Por otra parte, y reconociendo el papel del hombre en el mantenimiento de la diversidad biológica con un adecuado manejo de ciertos ecosistemas muy abundantes en nuestro país (alrededor del 20 % de la Red Natura 2000 en España son dehesas, por ejemplo, un ecosistema paradigmático de esta relación entre diversidad biológica y manejo del ecosistema), existe un importante incentivo social- una vez establecido el objetivo de conservar la diversidad biológica-para que se conserven prácticas agrícolas, ganaderas y forestales sin las cuales es imposible mantener esos ecosistemas. La traslación de este incentivo social a los gestores del territorio se convierte en ineludible si se aspira a conseguir el objetivo de conservación de la diversidad biológica, por lo que, de efectuarse esa traslación, agricultores, ganaderos y propietarios forestales percibirían beneficios de la política de conservación de la Naturaleza.

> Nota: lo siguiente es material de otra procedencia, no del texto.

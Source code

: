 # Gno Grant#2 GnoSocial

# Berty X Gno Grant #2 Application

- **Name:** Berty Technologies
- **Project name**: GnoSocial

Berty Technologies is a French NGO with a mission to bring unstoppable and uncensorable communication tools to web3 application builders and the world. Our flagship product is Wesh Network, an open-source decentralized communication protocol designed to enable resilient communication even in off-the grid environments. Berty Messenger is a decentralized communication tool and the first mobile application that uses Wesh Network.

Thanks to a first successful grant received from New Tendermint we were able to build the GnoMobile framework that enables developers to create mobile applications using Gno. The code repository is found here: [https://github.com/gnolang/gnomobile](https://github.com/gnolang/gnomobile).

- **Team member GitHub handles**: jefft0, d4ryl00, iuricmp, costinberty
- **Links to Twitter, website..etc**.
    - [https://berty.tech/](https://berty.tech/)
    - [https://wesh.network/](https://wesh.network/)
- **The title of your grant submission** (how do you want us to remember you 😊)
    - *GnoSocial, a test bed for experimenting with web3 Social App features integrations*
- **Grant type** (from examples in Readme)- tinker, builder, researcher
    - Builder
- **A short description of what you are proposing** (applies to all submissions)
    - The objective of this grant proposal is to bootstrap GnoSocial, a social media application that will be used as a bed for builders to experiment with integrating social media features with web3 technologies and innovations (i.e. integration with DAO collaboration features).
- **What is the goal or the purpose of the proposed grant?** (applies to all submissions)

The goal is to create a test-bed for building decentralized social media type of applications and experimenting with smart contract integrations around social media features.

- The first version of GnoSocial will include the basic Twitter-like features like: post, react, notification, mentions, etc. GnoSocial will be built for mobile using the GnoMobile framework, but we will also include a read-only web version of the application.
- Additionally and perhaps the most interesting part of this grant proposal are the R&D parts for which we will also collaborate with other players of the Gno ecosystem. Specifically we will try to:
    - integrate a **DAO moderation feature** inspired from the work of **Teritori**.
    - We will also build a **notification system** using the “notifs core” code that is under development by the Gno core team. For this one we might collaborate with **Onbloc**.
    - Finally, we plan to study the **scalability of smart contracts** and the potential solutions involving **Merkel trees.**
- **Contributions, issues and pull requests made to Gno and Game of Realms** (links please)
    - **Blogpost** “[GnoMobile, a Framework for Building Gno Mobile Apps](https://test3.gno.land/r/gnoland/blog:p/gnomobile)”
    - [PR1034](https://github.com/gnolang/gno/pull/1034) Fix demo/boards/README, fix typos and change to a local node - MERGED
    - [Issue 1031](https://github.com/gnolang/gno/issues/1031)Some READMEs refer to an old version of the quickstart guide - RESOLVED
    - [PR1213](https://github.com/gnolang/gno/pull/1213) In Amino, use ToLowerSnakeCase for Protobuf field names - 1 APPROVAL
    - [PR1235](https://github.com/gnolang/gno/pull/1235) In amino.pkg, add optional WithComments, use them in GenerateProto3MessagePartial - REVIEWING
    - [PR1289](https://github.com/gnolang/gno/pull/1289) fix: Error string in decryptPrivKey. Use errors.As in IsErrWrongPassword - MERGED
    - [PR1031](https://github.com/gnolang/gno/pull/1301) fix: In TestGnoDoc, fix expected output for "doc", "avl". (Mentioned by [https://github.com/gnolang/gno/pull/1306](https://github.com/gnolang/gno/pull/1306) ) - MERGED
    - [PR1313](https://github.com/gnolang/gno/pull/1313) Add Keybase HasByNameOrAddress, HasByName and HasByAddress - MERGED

La agricultura y la ganadería son actividades que han sido determinantes para conformar una parte de la rica biodiversidad que hoy día atesora nuestro país y que, a través de la Red Natura 2000, se incorpora al patrimonio común europeo. En la mayoría de los espacios de la red, estas actividades son imprescindibles para mantener el buen estado de conservación de los hábitats y las especies por las que forman parte de la Red Natura 2000. Tal es el caso de ciertas zonas de cultivos cerealistas y pastizales de secano o de prado y pastos de alta montaña, donde la agricultura  ganadería extensivas son la base de su propia existencia.

La actividad agrícola y ganadera en la Red Natura 2000 puede aprovechar la opción de una marca de calidad diferencial (como es el caso de NATURAGRO) mejorando la competitividad de sus producciones. Formar parte de la Red Natura 2000 es señal de un medio ambiente saludable y en buen estado de conservación y, en el mercado actual, esto puede aportar valor añadido a los productos. Además, este sello de calidad, fácilmente asociable al sector primario, tiene potencial para alcanzar también a empresas del sector secundario, como industrias de transformación alimentaria o diversas artesanías, que compartan y contribuyan al aprovechamiento sostenible de los recursos.

Con la voluntad de todos, la Red Natura 2000 constituye una importante oportunidad para mantener y desarrollar el tejido social y económico de las áreas rurales más desfavorecidas, menos productivas y competitivas. A su vez, ésta será la clave para lograr una eficaz conservación de los valores naturales de estas zonas, modelados por siglos de influencia humana, y de un medio ambiente de calidad para generaciones venideras.